How Government Agencies Flex Their Data Science Muscle

From NASA to the NSA, data science is being employed by the governments of every major country to inform policy, provide public services and, in some cases, surveil ordinary people. In the United States in particular, it underpins many of the public sector’s most important functions, whether we citizens are aware of it or not.

Take your own local government. Even the smallest, least obvious aspects of city management - keeping fire hydrants ready, monitoring the health of trees, maintaining health standards among restaurants - can be optimized by effective data collection, open sharing practices, and data analysis.

As an example, let's look at how housing issues are addressed in New York City. The city has around 200 building inspectors, charged with investigating complaints of illegally-converted dwellings. The problem, of course, is that 200 inspectors hardly suffices for a population of over eight million people. How can the city effectively deploy such few inspectors to the greatest effect?

Well, between the Department of City Planning’s Information Technology Division, and the databases maintained by the 311 service and the Fire Department, the city was able to collaboratively build a model for what signs best indicated that a home might be illegally lived-in. Inspectors were then deployed to these locations, with much more evidence to go on than before. On the tenants’ rights end of things, the NYC Tenant Harassment Prevention Task Force uses 311 complaints to more efficiently distribute its inspectors, and predict which buildings are most likely to lose rent-stabilized units.

The practice of data science is equally useful at the federal level. It was the 2010s when data science began to take on an increasingly significant role in the federal government. On March 29, 2012, an official White House press release titled “Big Data is a Big Deal” announced the “Big Data Research and Development Initiative.” BDRDI was an investment of $200 million, spread over six federal agencies, designed to improve “our ability to extract knowledge and insights from large and complex collections of digital data [. . .] to help accelerate the pace of discovery in science and engineering, strengthen our national security, and transform teaching and learning.”

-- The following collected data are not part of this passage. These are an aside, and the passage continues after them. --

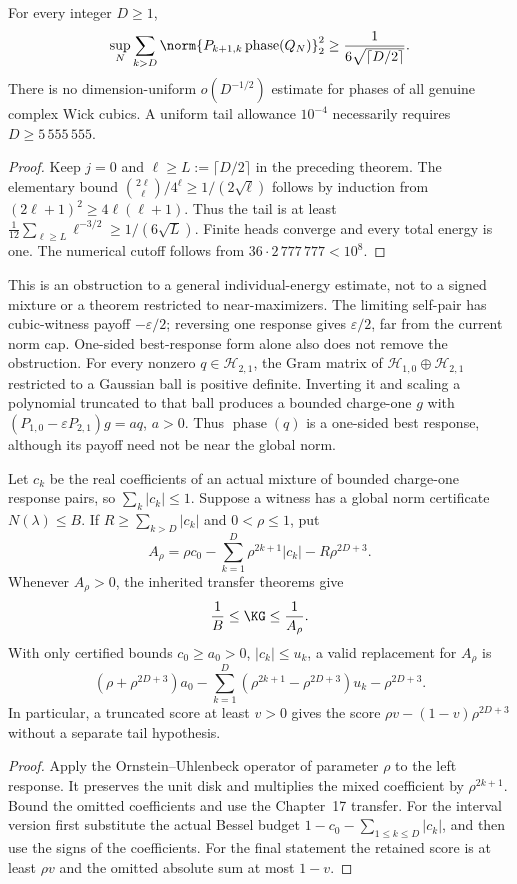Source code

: \begin{corollary}
\label{cor:joint-cubic-tail-obstruction}
For every integer $D\ge1$,
\[
 \sup_N\sum_{k>D}\norm{P_{k+1,k}\operatorname{phase}(Q_N)}_2^2
 \ge\frac1{6\sqrt{\lceil D/2\rceil}}.
\]
There is no dimension-uniform $o(D^{-1/2})$ estimate for phases of all
genuine complex Wick cubics. A uniform tail allowance $10^{-4}$
necessarily requires $D\ge5\,555\,555$.
\end{corollary}
\begin{proof}
Keep $j=0$ and $\ell\ge L:=\lceil D/2\rceil$ in the preceding theorem.
The elementary bound $\binom{2\ell}{\ell}/4^\ell\ge1/(2\sqrt\ell)$
follows by induction from $(2\ell+1)^2\ge4\ell(\ell+1)$.
Thus the tail is at least
$\frac1{12}\sum_{\ell\ge L}\ell^{-3/2}\ge1/(6\sqrt L)$.
Finite heads converge and every total energy is one. The numerical
cutoff follows from $36\cdot2\,777\,777<10^8$.
\end{proof}

This is an obstruction to a general individual-energy estimate, not
to a signed mixture or a theorem restricted to near-maximizers. The
limiting self-pair has cubic-witness payoff $-\varepsilon/2$; reversing
one response gives $\varepsilon/2$, far from the current norm cap.
One-sided best-response form alone also does not remove the obstruction.
For every nonzero $q\in\mathcal H_{2,1}$, the Gram matrix of
$\mathcal H_{1,0}\oplus\mathcal H_{2,1}$ restricted to a Gaussian ball
is positive definite. Inverting it and scaling a polynomial truncated
to that ball produces a bounded charge-one $g$ with
$(P_{1,0}-\varepsilon P_{2,1})g=aq$, $a>0$.
Thus $\operatorname{phase}(q)$ is a one-sided best response, although
its payoff need not be near the global norm.

\begin{proposition}
\label{prop:joint-common-certificate}
Let $c_k$ be the real coefficients of an actual mixture of bounded
charge-one response pairs, so $\sum_k|c_k|\le1$. Suppose a witness
has a global norm certificate $N(\lambda)\le B$.
If $R\ge\sum_{k>D}|c_k|$ and $0<\rho\le1$, put
\[
 A_\rho=\rho c_0-\sum_{k=1}^D\rho^{2k+1}|c_k|
                  -R\rho^{2D+3}.
\]
Whenever $A_\rho>0$, the inherited transfer theorems give
\[
 \frac1B\le\KG\le\frac1{A_\rho}.
\]
With only certified bounds $c_0\ge a_0>0$, $|c_k|\le u_k$, a valid
replacement for $A_\rho$ is
\[
 (\rho+\rho^{2D+3})a_0
 -\sum_{k=1}^D(\rho^{2k+1}-\rho^{2D+3})u_k-\rho^{2D+3}.
\]
In particular, a truncated score at least $v>0$ gives the score
$\rho v-(1-v)\rho^{2D+3}$ without a separate tail hypothesis.
\end{proposition}
\begin{proof}
Apply the Ornstein--Uhlenbeck operator of parameter $\rho$ to the left
response. It preserves the unit disk and multiplies the mixed
coefficient by $\rho^{2k+1}$. Bound the omitted coefficients and use
the Chapter~17 transfer. For the interval version first substitute the
actual Bessel budget $1-c_0-\sum_{1\le k\le D}|c_k|$, and then use
the signs of the coefficients. For the final statement the retained
score is at least $\rho v$ and the omitted absolute sum at most $1-v$.
\end{proof}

BDRDI functioned as a statement of intent: that data science was valued, and would play a key role in the future of public sector research and development. It wasn’t much more than a statement of intent, though. Just about every major federal government agency already had its own big data initiatives underway long before 2012.

The Department of Energy, for example, created Mathematics for Analysis of Petascale Data (MAPD) to improve upon existing methods for analyzing massive datasets. Combining statistical analysis with machine learning and data reduction techniques, methods gained from MAPD could find use in applications as far-reaching as cosmological research and electric grid maintenance.

The Veteran’s Administration’s “ProWatch” program began developing algorithms that would detect, measure and track soldiers’ health, to gain a better understanding of the health and safety conditions associated with military deployment.

In 2010 NASA formed its Center for Climate Simulation (NCCS). With $5.5 million in-hand, they developed a multi-petabyte data archive, a management system for interacting with and accessing that data, and an analysis system for transforming that data into useful models and diagnostics. Most impressive was the “Discover” supercomputer - one of the most powerful machines in the world - containing 150,000 processors, with the capacity of performing up to 160 trillion operations per second. All these fancy tools, supported by one of the largest contingents of earth scientists in the world, positioned NASA as an international research leader in the domains of weather and climate change.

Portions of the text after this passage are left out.